*What to work on*. What needs reproducing is the run of lines in the data below starting at the line with "fallback counts under both fallbacks." and ending at the line with "solo en fuerza.", both ends included. Copy it exactly, without pictures, and add nothing.

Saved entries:
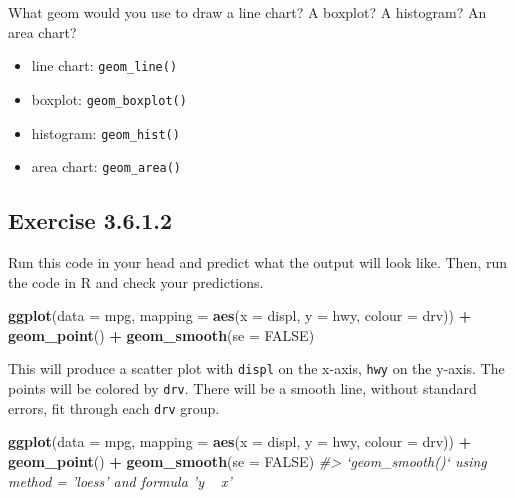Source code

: \documentclass[]{book}
\newenvironment{Shaded}{\begin{snugshade}}{\end{snugshade}}
\newcommand{\CommentTok}[1]{\textcolor[rgb]{0.56,0.35,0.01}{\textit{#1}}}
\newcommand{\DataTypeTok}[1]{\textcolor[rgb]{0.13,0.29,0.53}{#1}}
\newcommand{\KeywordTok}[1]{\textcolor[rgb]{0.13,0.29,0.53}{\textbf{#1}}}
\newcommand{\NormalTok}[1]{#1}
\newcommand{\OperatorTok}[1]{\textcolor[rgb]{0.81,0.36,0.00}{\textbf{#1}}}
\newcommand{\OtherTok}[1]{\textcolor[rgb]{0.56,0.35,0.01}{#1}}
\newcommand{\StringTok}[1]{\textcolor[rgb]{0.31,0.60,0.02}{#1}}
\providecommand{\tightlist}{%
  \setlength{\itemsep}{0pt}\setlength{\parskip}{0pt}}
\theoremstyle{plain}
\theoremstyle{remark}
\begin{document}
What geom would you use to draw a line chart? A boxplot? A histogram? An area chart?

\begin{itemize}
\tightlist
\item
  line chart: \texttt{geom\_line()}
\item
  boxplot: \texttt{geom\_boxplot()}
\item
  histogram: \texttt{geom\_hist()}
\item
  area chart: \texttt{geom\_area()}
\end{itemize}

\hypertarget{exercise-3.6.1.2}{%
\subsection*{\texorpdfstring{Exercise {3.6.1.2}}{Exercise 3.6.1.2}}\label{exercise-3.6.1.2}}

Run this code in your head and predict what the output will look like. Then, run the code in R and check your predictions.

\begin{Shaded}
\begin{Highlighting}[]
\KeywordTok{ggplot}\NormalTok{(}\DataTypeTok{data =}\NormalTok{ mpg, }\DataTypeTok{mapping =} \KeywordTok{aes}\NormalTok{(}\DataTypeTok{x =}\NormalTok{ displ, }\DataTypeTok{y =}\NormalTok{ hwy, }\DataTypeTok{colour =}\NormalTok{ drv)) }\OperatorTok{+}
\StringTok{  }\KeywordTok{geom_point}\NormalTok{() }\OperatorTok{+}
\StringTok{  }\KeywordTok{geom_smooth}\NormalTok{(}\DataTypeTok{se =} \OtherTok{FALSE}\NormalTok{)}
\end{Highlighting}
\end{Shaded}

This will produce a scatter plot with \texttt{displ} on the x-axis, \texttt{hwy} on the y-axis.
The points will be colored by \texttt{drv}.
There will be a smooth line, without standard errors, fit through each \texttt{drv} group.

\begin{Shaded}
\begin{Highlighting}[]
\KeywordTok{ggplot}\NormalTok{(}\DataTypeTok{data =}\NormalTok{ mpg, }\DataTypeTok{mapping =} \KeywordTok{aes}\NormalTok{(}\DataTypeTok{x =}\NormalTok{ displ, }\DataTypeTok{y =}\NormalTok{ hwy, }\DataTypeTok{colour =}\NormalTok{ drv)) }\OperatorTok{+}
\StringTok{  }\KeywordTok{geom_point}\NormalTok{() }\OperatorTok{+}
\StringTok{  }\KeywordTok{geom_smooth}\NormalTok{(}\DataTypeTok{se =} \OtherTok{FALSE}\NormalTok{)}
\CommentTok{#> `geom_smooth()` using method = 'loess' and formula 'y ~ x'}
\end{Highlighting}
\end{Shaded}
\end{document}
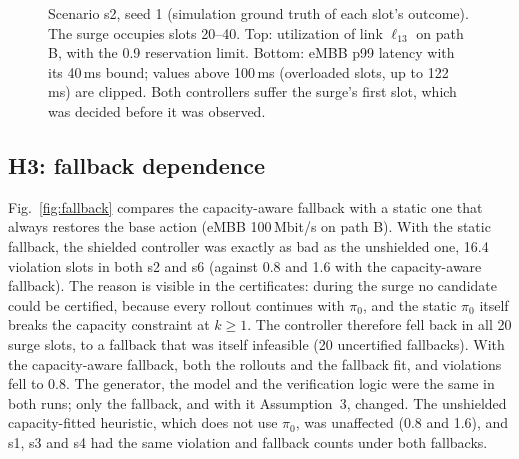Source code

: \begin{figure}[t]
\caption{Scenario s2, seed 1 (simulation ground truth of each slot's outcome). The
surge occupies slots 20--40. Top: utilization of link $\ell_{13}$ on path B, with the
0.9 reservation limit. Bottom: eMBB p99 latency with its 40\,ms bound; values above
100\,ms (overloaded slots, up to 122\,ms) are clipped. Both controllers suffer the
surge's first slot, which was decided before it was observed.}
\label{fig:timeseries}
\end{figure}

\subsection{H3: fallback dependence}

Fig.~\ref{fig:fallback} compares the capacity-aware fallback with a static one that
always restores the base action (eMBB 100\,Mbit/s on path B). With the static
fallback, the shielded controller was exactly as bad as the unshielded one, 16.4
violation slots in both s2 and s6 (against 0.8 and 1.6 with the capacity-aware
fallback). The reason is visible in the certificates: during the surge no
candidate could be certified, because every rollout continues with $\pi_0$, and the
static $\pi_0$ itself breaks the capacity constraint at $k \ge 1$. The controller
therefore fell back in all 20 surge slots, to a fallback that was itself infeasible
(20 uncertified fallbacks). With the capacity-aware fallback, both the rollouts and
the fallback fit, and violations fell to 0.8. The generator, the model and the
verification logic were the same in both runs; only the fallback, and with it
Assumption~3, changed. The unshielded capacity-fitted heuristic, which does not use
$\pi_0$, was unaffected (0.8 and 1.6), and s1, s3 and s4 had the same violation and
fallback counts under both fallbacks.

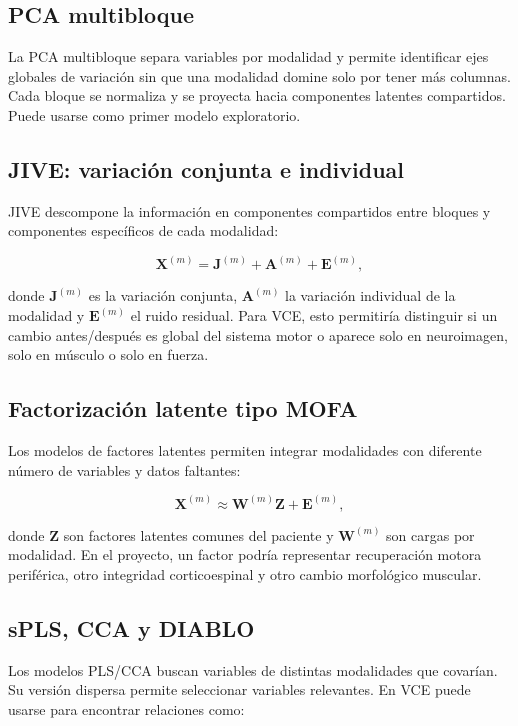 \documentclass[conference]{IEEEtran}
\begin{document}
\subsection{PCA multibloque}
La PCA multibloque separa variables por modalidad y permite identificar ejes globales de variación sin que una modalidad domine solo por tener más columnas. Cada bloque se normaliza y se proyecta hacia componentes latentes compartidos. Puede usarse como primer modelo exploratorio.

\subsection{JIVE: variación conjunta e individual}
JIVE descompone la información en componentes compartidos entre bloques y componentes específicos de cada modalidad:

\begin{equation}
\mathbf{X}^{(m)} = \mathbf{J}^{(m)} + \mathbf{A}^{(m)} + \mathbf{E}^{(m)},
\end{equation}

donde $\mathbf{J}^{(m)}$ es la variación conjunta, $\mathbf{A}^{(m)}$ la variación individual de la modalidad y $\mathbf{E}^{(m)}$ el ruido residual. Para VCE, esto permitiría distinguir si un cambio antes/después es global del sistema motor o aparece solo en neuroimagen, solo en músculo o solo en fuerza.

\subsection{Factorización latente tipo MOFA}
Los modelos de factores latentes permiten integrar modalidades con diferente número de variables y datos faltantes:

\begin{equation}
\mathbf{X}^{(m)} \approx \mathbf{W}^{(m)}\mathbf{Z} + \mathbf{E}^{(m)},
\end{equation}

donde $\mathbf{Z}$ son factores latentes comunes del paciente y $\mathbf{W}^{(m)}$ son cargas por modalidad. En el proyecto, un factor podría representar recuperación motora periférica, otro integridad corticoespinal y otro cambio morfológico muscular.

\subsection{sPLS, CCA y DIABLO}
Los modelos PLS/CCA buscan variables de distintas modalidades que covarían. Su versión dispersa permite seleccionar variables relevantes. En VCE puede usarse para encontrar relaciones como:
\end{document}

*Answer to the exercise*.
fallback counts under both fallbacks.

 \documentclass[conference]{IEEEtran}
\begin{document}
\subsection{PCA multibloque}
La PCA multibloque separa variables por modalidad y permite identificar ejes globales de variación sin que una modalidad domine solo por tener más columnas. Cada bloque se normaliza y se proyecta hacia componentes latentes compartidos. Puede usarse como primer modelo exploratorio.

\subsection{JIVE: variación conjunta e individual}
JIVE descompone la información en componentes compartidos entre bloques y componentes específicos de cada modalidad:

\begin{equation}
\mathbf{X}^{(m)} = \mathbf{J}^{(m)} + \mathbf{A}^{(m)} + \mathbf{E}^{(m)},
\end{equation}

donde $\mathbf{J}^{(m)}$ es la variación conjunta, $\mathbf{A}^{(m)}$ la variación individual de la modalidad y $\mathbf{E}^{(m)}$ el ruido residual. Para VCE, esto permitiría distinguir si un cambio antes/después es global del sistema motor o aparece solo en neuroimagen, solo en músculo o solo en fuerza.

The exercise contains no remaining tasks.